◆ TASK TO CARRY OUT ◆
Your response should contain only the lines running from the top of the data below through the line with "Power BI, Tableau und SAP BO.", both included. Pictures must be omitted.

◆ SOURCE MATERIAL ◆
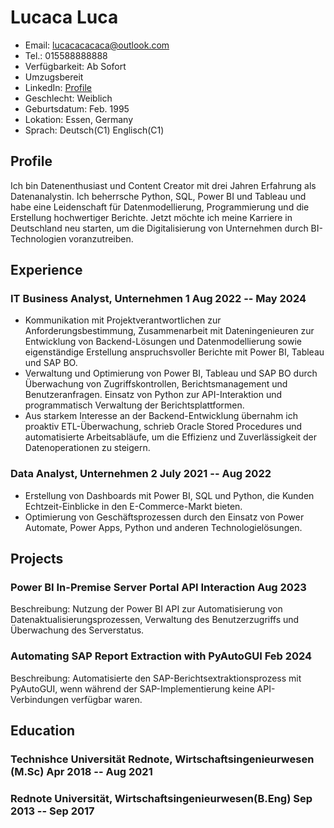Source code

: <!-- The (first) h1 will be used as the <title> of the HTML page -->

# Lucaca Luca

<!-- The unordered list immediately after the h1 will be formatted on a single
line. It is intended to be used for contact details -->

- Email: <lucacacacaca@outlook.com>
- Tel.: 015588888888
- Verfügbarkeit: Ab Sofort
- Umzugsbereit
- LinkedIn: [Profile](https://www.linkedin.com/in/example)
- Geschlecht: Weiblich
- Geburtsdatum: Feb. 1995
- Lokation: Essen, Germany 
- Sprach: Deutsch(C1) Englisch(C1)


<!-- The paragraph after the h1 and ul and before the first h2 is optional. It
is intended to be used for a short summary. -->

## Profile

Ich bin Datenenthusiast und Content Creator mit drei Jahren Erfahrung als Datenanalystin. Ich beherrsche
Python, SQL, Power BI und Tableau und habe eine Leidenschaft für Datenmodellierung, Programmierung und
die Erstellung hochwertiger Berichte. Jetzt möchte ich meine Karriere in Deutschland neu starten, um die
Digitalisierung von Unternehmen durch BI-Technologien voranzutreiben.

## Experience

<!-- You have to wrap the "left" and "right" half of these headings in spans by
hand -->

### <span>IT Business Analyst, Unternehmen 1</span> <span>Aug 2022 -- May 2024</span>

- Kommunikation mit Projektverantwortlichen zur Anforderungsbestimmung, Zusammenarbeit mit Dateningenieuren zur
  Entwicklung von Backend-Lösungen und Datenmodellierung sowie eigenständige Erstellung anspruchsvoller Berichte mit
  Power BI, Tableau und SAP BO.
- Verwaltung und Optimierung von Power BI, Tableau und SAP BO durch Überwachung von Zugriffskontrollen,
  Berichtsmanagement und Benutzeranfragen. Einsatz von Python zur API-Interaktion und programmatisch Verwaltung der
  Berichtsplattformen.
- Aus starkem Interesse an der Backend-Entwicklung übernahm ich proaktiv ETL-Überwachung, schrieb Oracle Stored
  Procedures und automatisierte Arbeitsabläufe, um die Effizienz und Zuverlässigkeit der Datenoperationen zu steigern.

### <span>Data Analyst, Unternehmen 2</span> <span>July 2021 -- Aug 2022</span>

- Erstellung von Dashboards mit Power BI, SQL und Python, die Kunden Echtzeit-Einblicke in den E-Commerce-Markt bieten.
- Optimierung von Geschäftsprozessen durch den Einsatz von Power Automate, Power Apps, Python und anderen
  Technologielösungen.

## Projects

### <span>Power BI In-Premise Server Portal API Interaction</span> <span>Aug 2023</span>

Beschreibung: Nutzung der Power BI API zur Automatisierung von Datenaktualisierungsprozessen, Verwaltung des Benutzerzugriffs und Überwachung des Serverstatus. 

### <span>Automating SAP Report Extraction with PyAutoGUI</span> <span>Feb 2024</span>

Beschreibung: Automatisierte den SAP-Berichtsextraktionsprozess mit PyAutoGUI, wenn während der SAP-Implementierung keine API-Verbindungen verfügbar waren. 


## Education

### <span>Technishce Universität Rednote, Wirtschaftsingenieurwesen (M.Sc)</span> <span>Apr 2018 -- Aug 2021</span>


### <span>Rednote Universität, Wirtschaftsingenieurwesen(B.Eng)</span> <span>Sep 2013 -- Sep 2017</span>


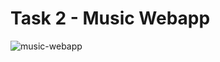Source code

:# Task 2 - Music Webapp
![music-webapp](https://github.com/aniruddha76/Music-Webapp/assets/109715980/0bcce018-5b38-40ac-932c-a346345ad45e)
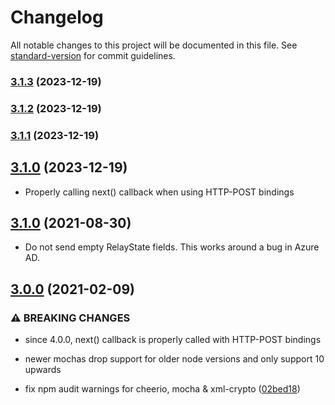 # Changelog

All notable changes to this project will be documented in this file. See [standard-version](https://github.com/conventional-changelog/standard-version) for commit guidelines.

### [3.1.3](https://github.com/auth0/samlp-logout/compare/v3.1.2...v3.1.3) (2023-12-19)

### [3.1.2](https://github.com/auth0/samlp-logout/compare/v3.1.1...v3.1.2) (2023-12-19)

### [3.1.1](https://github.com/auth0/samlp-logout/compare/v3.1.0...v3.1.1) (2023-12-19)

## [3.1.0](https://github.com/auth0/samlp-logout/compare/v3.1.0...v4.0.0) (2023-12-19)

- Properly calling next() callback when using HTTP-POST bindings

## [3.1.0](https://github.com/auth0/samlp-logout/compare/v3.0.0...v3.1.0) (2021-08-30)

- Do not send empty RelayState fields. This works around a bug in Azure AD.

## [3.0.0](https://github.com/auth0/samlp-logout/compare/v2.3.3...v3.0.0) (2021-02-09)

### ⚠ BREAKING CHANGES

- since 4.0.0, next() callback is properly called with HTTP-POST bindings

- newer mochas drop support for older node versions and only support 10 upwards

- fix npm audit warnings for cheerio, mocha & xml-crypto ([02bed18](https://github.com/auth0/samlp-logout/commit/02bed1893d44879e8a1ed306dd1d460df4d6554f))
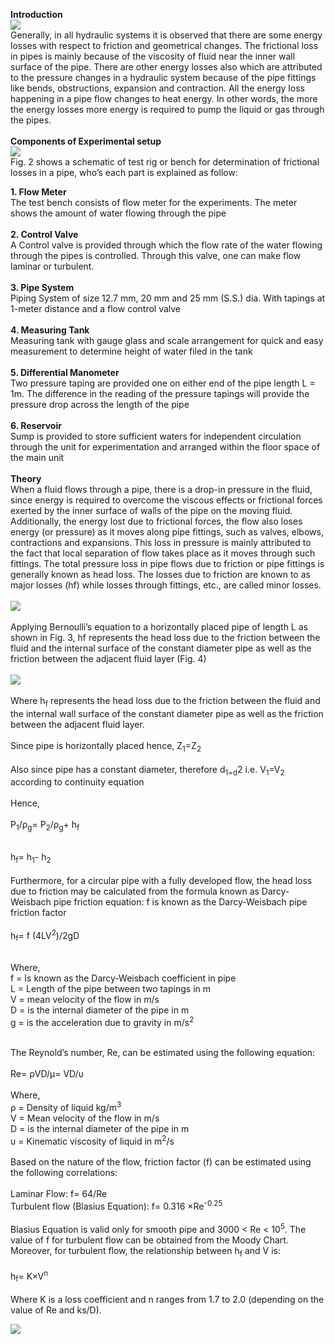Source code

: <b>Introduction</b><br>
<image src="images/image1.PNG"><br>
Generally, in all hydraulic systems it is observed that there are some energy losses with respect to friction and geometrical changes. The frictional loss in pipes is mainly because of the viscosity of fluid near the inner wall surface of the pipe. There are other energy losses also which are attributed to the pressure changes in a hydraulic system because of the pipe fittings like bends, obstructions, expansion and contraction. All the energy loss happening in a pipe flow changes to heat energy. In other words, the more the energy losses more energy is required to pump the liquid or gas through the pipes.<br><br>
<b>Components of Experimental setup</b><br>
<image src="images/image2.png"><br>
Fig. 2 shows a schematic of test rig or bench for determination of frictional losses in a pipe, who’s each part is explained as follow: <br>
                    					
<b>1. Flow Meter</b><br>
The test bench consists of flow meter for the experiments. The meter shows the amount of water flowing through the pipe<br><br>
<b>2. Control Valve </b><br>
A Control valve is provided through which the flow rate of the water flowing through the pipes is controlled. Through this valve, one can make flow laminar or turbulent.<br><br>
<b>3. Pipe System </b><br>
Piping System of size 12.7 mm, 20 mm and 25 mm (S.S.) dia. With tapings at 1-meter distance and a flow control valve<br><br>
<b>4. Measuring Tank</b><br>
Measuring tank with gauge glass and scale arrangement for quick and easy measurement to determine height of water filed in the tank<br><br>
<b>5. Differential Manometer</b> <br>
Two pressure taping are provided one on either end of the pipe length L = 1m. The difference in the reading of the pressure tapings will provide the pressure drop across the length of the pipe<br><br>
<b>6. Reservoir</b> <br> 
Sump is provided to store sufficient waters for independent circulation through the unit for experimentation and arranged within the floor space of the main unit<br><br>
<b>Theory</b><br>
When a fluid flows through a pipe, there is a drop-in pressure in the fluid, since energy is required to overcome the viscous effects or frictional forces exerted by the inner surface of walls of the pipe on the moving fluid. Additionally, the energy lost due to frictional forces, the flow also loses energy (or pressure) as it moves along pipe fittings, such as valves, elbows, contractions and expansions. This loss in pressure is mainly attributed to the fact that local separation of flow takes place as it moves through such fittings. The total pressure loss in pipe flows due to friction or pipe fittings is generally known as head loss. The losses due to friction are known to as major losses (hf) while losses through fittings, etc., are called minor losses.<br> <br>
<image src="images/image3.png"><br> <br>
Applying Bernoulli’s equation to a horizontally placed pipe of length L as shown in Fig. 3, hf represents the head loss due to the friction between the fluid and the internal surface of the constant diameter pipe as well as the friction between the adjacent fluid layer (Fig. 4)<br> <br>
<image src="images/image4.png"><br> <br>
Where h<sub>f</sub> represents the head loss due to the friction between the fluid and the internal wall surface of the constant diameter pipe as well as the friction between the adjacent fluid layer. <br> <br>
Since pipe is horizontally placed hence,   Z<sub>1</sub>=Z<sub>2</sub><br> <br>
Also since pipe has a constant diameter, therefore d<sub>1=d</sub>2 i.e. V<sub>1</sub>=V<sub>2</sub> according to continuity equation<br> <br>
Hence, <br> <br>
P<sub>1</sub>/ρ<sub>g</sub>=  P<sub>2</sub>/ρ<sub>g</sub>+ h<sub>f</sub><br> <br>

h<sub>f</sub>= h<sub>1</sub>- h<sub>2</sub><br> <br>
Furthermore, for a circular pipe with a fully developed flow, the head loss due to friction may be calculated from the formula known as Darcy-Weisbach pipe friction equation: f is known as the Darcy-Weisbach pipe friction factor<br> <br>
h<sub>f</sub>= f (4LV<sup>2</sup>)/2gD<br> <br>

Where, <br>
f = Is known as the Darcy-Weisbach coefficient in pipe <br>
L = Length of the pipe between two tapings in m<br>
V = mean velocity of the flow in m/s<br>
D = is the internal diameter of the pipe in m<br>
g = is the acceleration due to gravity in m/s<sup>2</sup><br> <br>

The Reynold’s number, Re, can be estimated using the following equation:<br> <br>
Re=  ρVD/μ=  VD/υ<br> <br>
Where,<br>
ρ = Density of liquid kg/m<sup>3</sup> <br>
V = Mean velocity of the flow in m/s<br>
D = is the internal diameter of the pipe in m<br>
υ = Kinematic viscosity of liquid in m<sup>2</sup>/s <br><br>
Based on the nature of the flow, friction factor (f) can be estimated using the following correlations:<br><br>
Laminar Flow:                              			     f=  64/Re<br>
Turbulent flow (Blasius Equation):                              f= 0.316 ×Re<sup>-0.25</sup><br><br>
Blasius Equation is valid only for smooth pipe and 3000 < Re < 10<sup>5</sup>. The value of f for turbulent flow can be obtained from the Moody Chart. Moreover, for turbulent flow, the relationship between h<sub>f</sub> and V is:<br><br>
h<sub>f</sub>= K×V<sup>n</sup><br><br>
Where K is a loss coefficient and n ranges from 1.7 to 2.0 (depending on the value of Re and ks/D).  <br>

<image src="images/image8.png"><br>
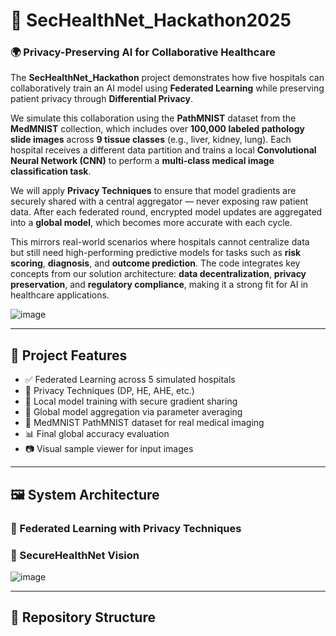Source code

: # 🔐 SecHealthNet_Hackathon2025

### 🌍 Privacy-Preserving AI for Collaborative Healthcare

The **SecHealthNet_Hackathon** project demonstrates how five hospitals can collaboratively train an AI model using **Federated Learning** while preserving patient privacy through **Differential Privacy**.

We simulate this collaboration using the **PathMNIST** dataset from the **MedMNIST** collection, which includes over **100,000 labeled pathology slide images** across **9 tissue classes** (e.g., liver, kidney, lung). Each hospital receives a different data partition and trains a local **Convolutional Neural Network (CNN)** to perform a **multi-class medical image classification task**.

We will apply **Privacy Techniques** to ensure that model gradients are securely shared with a central aggregator — never exposing raw patient data. After each federated round, encrypted model updates are aggregated into a **global model**, which becomes more accurate with each cycle.

This mirrors real-world scenarios where hospitals cannot centralize data but still need high-performing predictive models for tasks such as **risk scoring**, **diagnosis**, and **outcome prediction**. The code integrates key concepts from our solution architecture: **data decentralization**, **privacy preservation**, and **regulatory compliance**, making it a strong fit for AI in healthcare applications.

![image](https://github.com/user-attachments/assets/75acd015-0c42-4238-833b-6a5e0e7d5390)

---

## 🧠 Project Features

- ✅ Federated Learning across 5 simulated hospitals
- 🔏 Privacy Techniques (DP, HE, AHE, etc.)
- 🏥 Local model training with secure gradient sharing
- 🔗 Global model aggregation via parameter averaging
- 🧬 MedMNIST PathMNIST dataset for real medical imaging
- 📊 Final global accuracy evaluation
- 📷 Visual sample viewer for input images

---

## 🖼️ System Architecture

### 🔽 Federated Learning with  Privacy Techniques

### 🔐 SecureHealthNet Vision

![image](https://github.com/user-attachments/assets/23d06bcc-d043-4832-9251-c2caf5a80d5a)


---

## 📁 Repository Structure

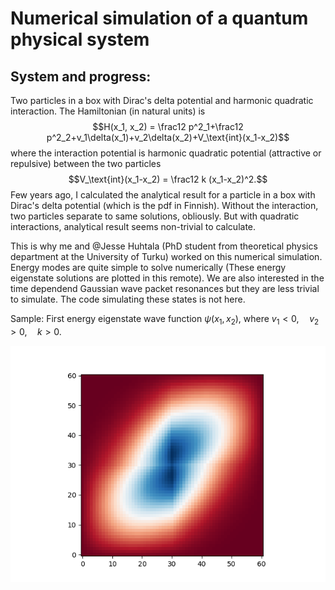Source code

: # Numerical simulation of a quantum physical system

## System and progress:

Two particles in a box with Dirac's delta potential and harmonic quadratic interaction. The Hamiltonian (in natural units) is
$$H(x_1, x_2) = \frac12 p^2_1+\frac12 p^2_2+v_1\delta(x_1)+v_2\delta(x_2)+V_\text{int}(x_1-x_2)$$
where the interaction potential is harmonic quadratic potential (attractive or repulsive) between the two particles
$$V_\text{int}(x_1-x_2) = \frac12 k (x_1-x_2)^2.$$
Few years ago, I calculated the analytical result for a particle in a box with Dirac's delta potential (which is the pdf in Finnish). Without the interaction, two particles separate to same solutions, obliously. But with quadratic interactions, analytical result seems non-trivial to calculate.

This is why me and @Jesse Huhtala (PhD student from theoretical physics department at the University of Turku) worked on this numerical simulation. Energy modes are quite simple to solve numerically (These energy eigenstate solutions are plotted in this remote). We are also interested in the time dependend Gaussian wave packet resonances but they are less trivial to simulate. The code simulating these states is not here.

Sample:
First energy eigenstate wave function $\psi(x_1,x_2)$, where
$v_1<0, \quad v_2>0, \quad k>0$.

![alt text](https://github.com/sansalv/delta-potential-with-interaction/blob/main/plots/test_with_delta_and_interaction/plot1.png?raw=true)
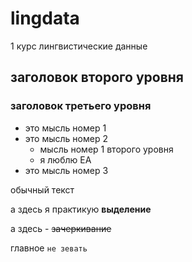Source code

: # lingdata
1 курс лингвистические данные
## заголовок второго уровня
### заголовок третьего уровня
* это мысль номер 1
* это мысль номер 2
  * мысль номер 1 второго уровня
  * я люблю ЕА
* это мысль номер 3 

обычный текст

а здесь я практикую **выделение**

а здесь - ~~зачеркивание~~

главное `не зевать`
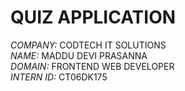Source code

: # QUIZ APPLICATION  

*COMPANY:* CODTECH IT SOLUTIONS  
*NAME:* MADDU DEVI PRASANNA  
*DOMAIN:* FRONTEND WEB DEVELOPER  
*INTERN ID:* CT06DK175
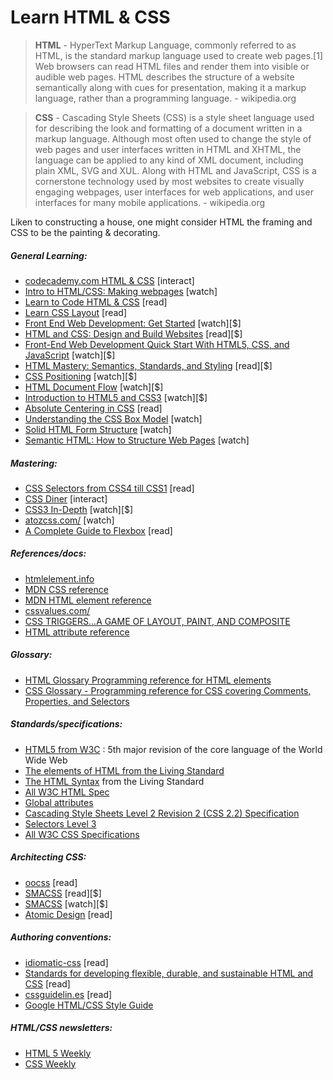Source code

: # Learn HTML & CSS

> **HTML** - HyperText Markup Language, commonly referred to as HTML, is the standard markup language used to create web pages.[1] Web browsers can read HTML files and render them into visible or audible web pages. HTML describes the structure of a website semantically along with cues for presentation, making it a markup language, rather than a programming language. - wikipedia.org

> **CSS** - Cascading Style Sheets (CSS) is a style sheet language used for describing the look and formatting of a document written in a markup language. Although most often used to change the style of web pages and user interfaces written in HTML and XHTML, the language can be applied to any kind of XML document, including plain XML, SVG and XUL. Along with HTML and JavaScript, CSS is a cornerstone technology used by most websites to create visually engaging webpages, user interfaces for web applications, and user interfaces for many mobile applications. - wikipedia.org

Liken to constructing a house, one might consider HTML the framing and CSS to be the painting & decorating.

##### General Learning:

* [codecademy.com HTML & CSS](https://www.codecademy.com/tracks/web) [interact]
* [Intro to HTML/CSS: Making webpages](https://www.khanacademy.org/computing/computer-programming/html-css) [watch]
* [Learn to Code HTML & CSS](http://learn.shayhowe.com/html-css/) [read]
* [Learn CSS Layout](http://learnlayout.com/) [read]
* [Front End Web Development: Get Started](http://www.pluralsight.com/courses/front-end-web-development-get-started) [watch][$]
* [HTML and CSS: Design and Build Websites](http://www.amazon.com/gp/product/1118008189/ref=as_li_tl?ie=UTF8&camp=1789&creative=390957&creativeASIN=1118008189&linkCode=as2&tag=fronenddevejo-20&linkId=V4CUOSZZARJURWZD) [read][$]
* [Front-End Web Development Quick Start With HTML5, CSS, and JavaScript](http://www.pluralsight.com/courses/front-end-web-app-html5-javascript-css) [watch][$]
* [HTML Mastery: Semantics, Standards, and Styling](http://www.amazon.com/gp/product/1590597656/ref=as_li_tl?ie=UTF8&camp=1789&creative=390957&creativeASIN=1590597656&linkCode=as2&tag=fronenddevejo-20&linkId=VFZVICLZO6GUZQI2) [read][$]
* [CSS Positioning](http://www.pluralsight.com/courses/css-positioning-1834) [watch][$]
* [HTML Document Flow](http://www.pluralsight.com/courses/html-document-flow-1837) [watch][$]
* [Introduction to HTML5 and CSS3](https://frontendmasters.com/courses/introduction-html5-css3/) [watch][$]
* [Absolute Centering in CSS](http://codepen.io/shshaw/full/gEiDt) [read]
* [Understanding the CSS Box Model](https://webdesign.tutsplus.com/courses/understanding-the-css-box-model) [watch]
* [Solid HTML Form Structure](https://webdesign.tutsplus.com/courses/solid-html-form-structure) [watch]
* [Semantic HTML: How to Structure Web Pages](https://webdesign.tutsplus.com/courses/semantic-html-how-to-structure-web-pages) [watch]

##### Mastering:

* [CSS Selectors from CSS4 till CSS1](http://css4-selectors.com/selectors/) [read]
* [CSS Diner](http://flukeout.github.io/) [interact]
* [CSS3 In-Depth](https://frontendmasters.com/courses/css3-in-depth/) [watch][$]
* [atozcss.com/](http://www.atozcss.com/) [watch]
* [A Complete Guide to Flexbox](https://css-tricks.com/snippets/css/a-guide-to-flexbox/) [read]

##### References/docs:

* [htmlelement.info](http://htmlelement.info/)
* [MDN CSS reference](https://developer.mozilla.org/en-US/docs/Web/CSS/Reference)
* [MDN HTML element reference](https://developer.mozilla.org/en-US/docs/Web/HTML/Element)
* [cssvalues.com/](http://cssvalues.com/)
* [CSS TRIGGERS...A GAME OF LAYOUT, PAINT, AND COMPOSITE](http://csstriggers.com/)
* [HTML attribute reference](https://developer.mozilla.org/en-US/docs/Web/HTML/Attributes)

##### Glossary:

* [HTML Glossary Programming reference for HTML elements](https://www.codecademy.com/articles/glossary-html)
* [CSS Glossary - Programming reference for CSS covering Comments, Properties, and Selectors](https://www.codecademy.com/articles/glossary-css)

##### Standards/specifications:

* [HTML5 from W3C](http://www.w3.org/TR/html5/) : 5th major revision of the core language of the World Wide Web
* [The elements of HTML from the Living Standard](https://html.spec.whatwg.org/multipage/semantics.html#semantics)
* [The HTML Syntax](https://html.spec.whatwg.org/multipage/syntax.html#syntax) from the Living Standard
* [All W3C HTML Spec](http://www.w3.org/standards/techs/html#w3c_all)
* [Global attributes](https://developer.mozilla.org/en-US/docs/Web/HTML/Global_attributes)
* [Cascading Style Sheets Level 2 Revision 2 (CSS 2.2) Specification](https://drafts.csswg.org/css2/)
* [Selectors Level 3](http://www.w3.org/TR/css3-selectors/)
* [All W3C CSS Specifications](http://www.w3.org/Style/CSS/current-work#roadmap)

##### Architecting CSS:

* [oocss](http://oocss.org/) [read]
* [SMACSS](https://smacss.com/) [read][$]
* [SMACSS](https://frontendmasters.com/courses/smacss/) [watch][$]
* [Atomic Design](http://atomicdesign.bradfrost.com/) [read]

##### Authoring conventions:

* [idiomatic-css](https://github.com/necolas/idiomatic-css) [read]
* [Standards for developing flexible, durable, and sustainable HTML and CSS](http://mdo.github.io/code-guide/) [read]
* [cssguidelin.es](http://cssguidelin.es/) [read]
* [Google HTML/CSS Style Guide](http://google-styleguide.googlecode.com/svn/trunk/htmlcssguide.xml#General_Formatting)

##### HTML/CSS newsletters:

* [HTML 5 Weekly](http://html5weekly.com/)
* [CSS Weekly](http://css-weekly.com/archives/)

◆ WRITTEN ANSWER ◆
Source code

: <!-- The (first) h1 will be used as the <title> of the HTML page -->

# Lucaca Luca

<!-- The unordered list immediately after the h1 will be formatted on a single
line. It is intended to be used for contact details -->

- Email: <lucacacacaca@outlook.com>
- Tel.: 015588888888
- Verfügbarkeit: Ab Sofort
- Umzugsbereit
- LinkedIn: [Profile](https://www.linkedin.com/in/example)
- Geschlecht: Weiblich
- Geburtsdatum: Feb. 1995
- Lokation: Essen, Germany 
- Sprach: Deutsch(C1) Englisch(C1)


<!-- The paragraph after the h1 and ul and before the first h2 is optional. It
is intended to be used for a short summary. -->

## Profile

Ich bin Datenenthusiast und Content Creator mit drei Jahren Erfahrung als Datenanalystin. Ich beherrsche
Python, SQL, Power BI und Tableau und habe eine Leidenschaft für Datenmodellierung, Programmierung und
die Erstellung hochwertiger Berichte. Jetzt möchte ich meine Karriere in Deutschland neu starten, um die
Digitalisierung von Unternehmen durch BI-Technologien voranzutreiben.

## Experience

<!-- You have to wrap the "left" and "right" half of these headings in spans by
hand -->

### <span>IT Business Analyst, Unternehmen 1</span> <span>Aug 2022 -- May 2024</span>

- Kommunikation mit Projektverantwortlichen zur Anforderungsbestimmung, Zusammenarbeit mit Dateningenieuren zur
  Entwicklung von Backend-Lösungen und Datenmodellierung sowie eigenständige Erstellung anspruchsvoller Berichte mit
  Power BI, Tableau und SAP BO.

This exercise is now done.